According to wikipedia, it was initially thought to be a megapode, but further analysis puts it in galliformes.

Megapodes are galliforms too, so Sylviornis has been in Galliformes all along (or at least since it was realised that its original identification as a ratite was a mistake).

It does seem that Sylviornis is a megapode, and hence a galliform (the biggest one ever: estimated mass = 40 kg), but Poplin originally described it as a ratite (mostly because of its size) and a few other authors (like Storrs Olson) later thought that its true affinites couldn't be determined. I'm highly intrigued by the fact that some websites say that it would have looked like an oviraptorosaur (and there's that weird, gastornithid-like reconstruction produced by Eric Alibert). Point taken - I will definitely cover it here some time.

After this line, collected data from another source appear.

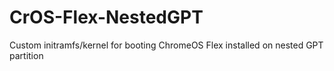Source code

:# CrOS-Flex-NestedGPT
Custom initramfs/kernel for booting ChromeOS Flex installed on nested GPT partition
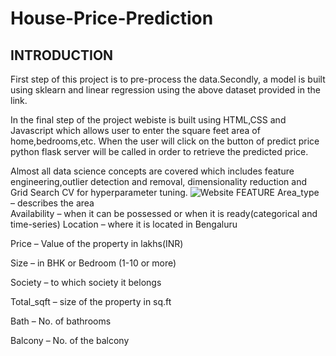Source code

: # House-Price-Prediction
## INTRODUCTION
First step of this project is to pre-process the data.Secondly, a model is built using sklearn and linear regression using the above dataset provided in the link.

In the final step of the project webiste is built using HTML,CSS and Javascript which allows user to enter the square feet area of home,bedrooms,etc. When the user will click on the button of predict price python flask server will be called in order to retrieve the predicted price.

Almost all data science concepts are covered which includes feature engineering,outlier detection and removal, dimensionality reduction and Grid Search CV for hyperparameter tuning.
![Website](https://user-images.githubusercontent.com/83052989/117424737-bc301400-af3f-11eb-90a4-00dfcfc7d1d0.jpg)
FEATURE
Area_type – describes the area                                                                             
Availability – when it can be possessed or when it is ready(categorical and time-series)
Location – where it is located in Bengaluru

Price – Value of the property in lakhs(INR)

Size – in BHK or Bedroom (1-10 or more)

Society – to which society it belongs

Total_sqft – size of the property in sq.ft

Bath – No. of bathrooms

Balcony – No. of the balcony




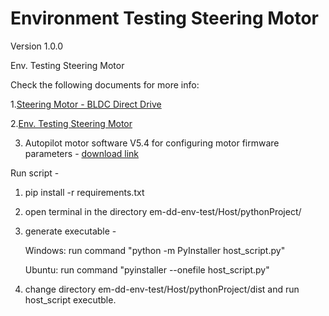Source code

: # Environment Testing Steering Motor

Version 1.0.0

Env. Testing Steering Motor

Check the following documents for more info:

1.[Steering Motor - BLDC Direct Drive](https://bw-robotics.atlassian.net/wiki/spaces/RH/pages/379224384/Steering+Motor+-+BLDC+Direct+Drive)

2.[Env. Testing Steering Motor](https://bw-robotics.atlassian.net/wiki/spaces/RH/pages/436994564/Env.+Testing+Steering+Motor)

3. Autopilot motor software V5.4 for configuring motor firmware parameters - [download link](https://www.dcmotorkeya.com/download.html)
   
Run script -
1) pip install -r requirements.txt
2) open terminal in the directory em-dd-env-test/Host/pythonProject/
3) generate executable -
   
   Windows:
   run command "python -m PyInstaller host_script.py"
   
   Ubuntu:
   run command "pyinstaller --onefile host_script.py"
5) change directory em-dd-env-test/Host/pythonProject/dist and run host_script executble.
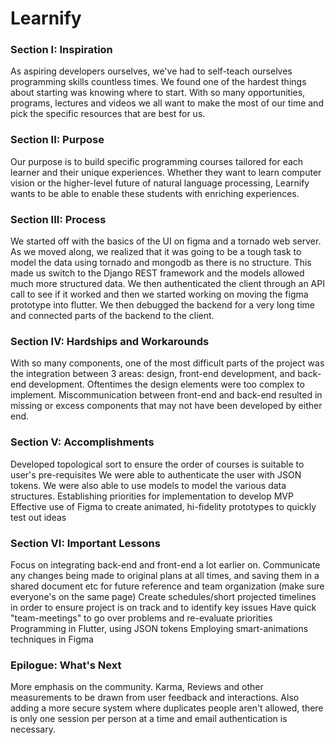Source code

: # Learnify

### Section I: Inspiration
As aspiring developers ourselves, we've had to self-teach ourselves programming skills countless times. We found one of the hardest things about starting was knowing where to start. With so many opportunities, programs, lectures and videos we all want to make the most of our time and pick the specific resources that are best for us.

### Section II: Purpose
Our purpose is to build specific programming courses tailored for each learner and their unique experiences. Whether they want to learn computer vision or the higher-level future of natural language processing, Learnify wants to be able to enable these students with enriching experiences.

### Section III: Process
We started off with the basics of the UI on figma and a tornado web server. As we moved along, we realized that it was going to be a tough task to model the data using tornado and mongodb as there is no structure. This made us switch to the Django REST framework and the models allowed much more structured data. We then authenticated the client through an API call to see if it worked and then we started working on moving the figma prototype into flutter. We then debugged the backend for a very long time and connected parts of the backend to the client.

### Section IV: Hardships and Workarounds
With so many components, one of the most difficult parts of the project was the integration between 3 areas: design, front-end development, and back-end development.
Oftentimes the design elements were too complex to implement.
Miscommunication between front-end and back-end resulted in missing or excess components that may not have been developed by either end.

### Section V: Accomplishments
Developed topological sort to ensure the order of courses is suitable to user's pre-requisites
We were able to authenticate the user with JSON tokens. We were also able to use models to model the various data structures.
Establishing priorities for implementation to develop MVP
Effective use of Figma to create animated, hi-fidelity prototypes to quickly test out ideas

### Section VI: Important Lessons
Focus on integrating back-end and front-end a lot earlier on.
Communicate any changes being made to original plans at all times, and saving them in a shared document etc for future reference and team organization (make sure everyone's on the same page)
Create schedules/short projected timelines in order to ensure project is on track and to identify key issues
Have quick "team-meetings" to go over problems and re-evaluate priorities
Programming in Flutter, using JSON tokens
Employing smart-animations techniques in Figma

### Epilogue: What's Next
More emphasis on the community. Karma, Reviews and other measurements to be drawn from user feedback and interactions. Also adding a more secure system where duplicates people aren't allowed, there is only one session per person at a time and email authentication is necessary.
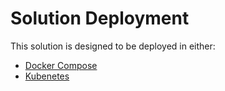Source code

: # Solution Deployment

This solution is designed to be deployed in either:

* [Docker Compose](./Compose)
* [Kubenetes](./Kubernetes)
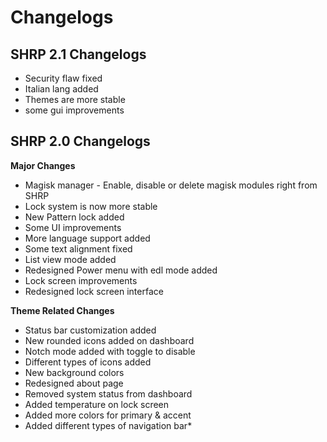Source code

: # Changelogs

## SHRP 2.1 Changelogs

* Security flaw fixed
* Italian lang added
* Themes are more stable
* some gui improvements

## SHRP 2.0 Changelogs

**Major Changes**

* Magisk manager - Enable, disable or delete magisk modules right from SHRP
* Lock system is now more stable
* New Pattern lock added
* Some UI improvements
* More language support added
* Some text alignment fixed
* List view mode added
* Redesigned Power menu with edl mode added
* Lock screen improvements
* Redesigned lock screen interface

**Theme Related Changes**

* Status bar customization added
* New rounded icons added on dashboard
* Notch mode added with toggle to disable
* Different types of icons added
* New background colors
* Redesigned about page
* Removed system status from dashboard
* Added temperature on lock screen
* Added more colors for primary & accent
* Added different types of navigation bar*
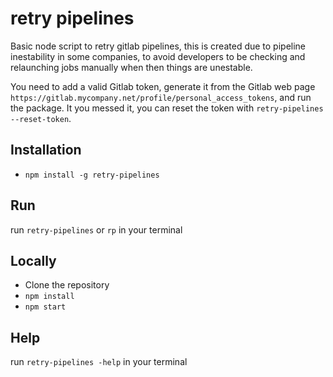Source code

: # retry pipelines

Basic node script to retry gitlab pipelines, this is created due to pipeline inestability in some companies, to avoid developers to be checking and relaunching jobs manually when then things are unestable.

You need to add a valid Gitlab token, generate it from the Gitlab web page `https://gitlab.mycompany.net/profile/personal_access_tokens`, and run the package. It you messed it, you can reset the token with `retry-pipelines --reset-token`.

## Installation

- `npm install -g retry-pipelines`

## Run

run `retry-pipelines` or `rp` in your terminal

## Locally

- Clone the repository
- `npm install`
- `npm start`

## Help

run `retry-pipelines -help` in your terminal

I wonder how are these structures formed. [V]anes fail to separate during development?

I suppose so.

Point taken - I will definitely cover it here some time.

:-) :-) :-)

By David MarjanoviÄ (not verified) on 14 Apr 2010 #permalink

Oops, I meant ratite, not megapode. I was back and forth between windows and whatnot. And stupid. Word.

By CS Shelton (not verified) on 15 Apr 2010 #permalink

@Darren:
I don't have the Shanweiniao paper on this computer, but I could have sworn the "ornithuromorph-like tail fan" the authors talk about is simply an array of 4-8 strap-tail feathers (as opposed to the usual 2)? Am I remembering incorrectly and those are actually regular rachided & barbed retrices?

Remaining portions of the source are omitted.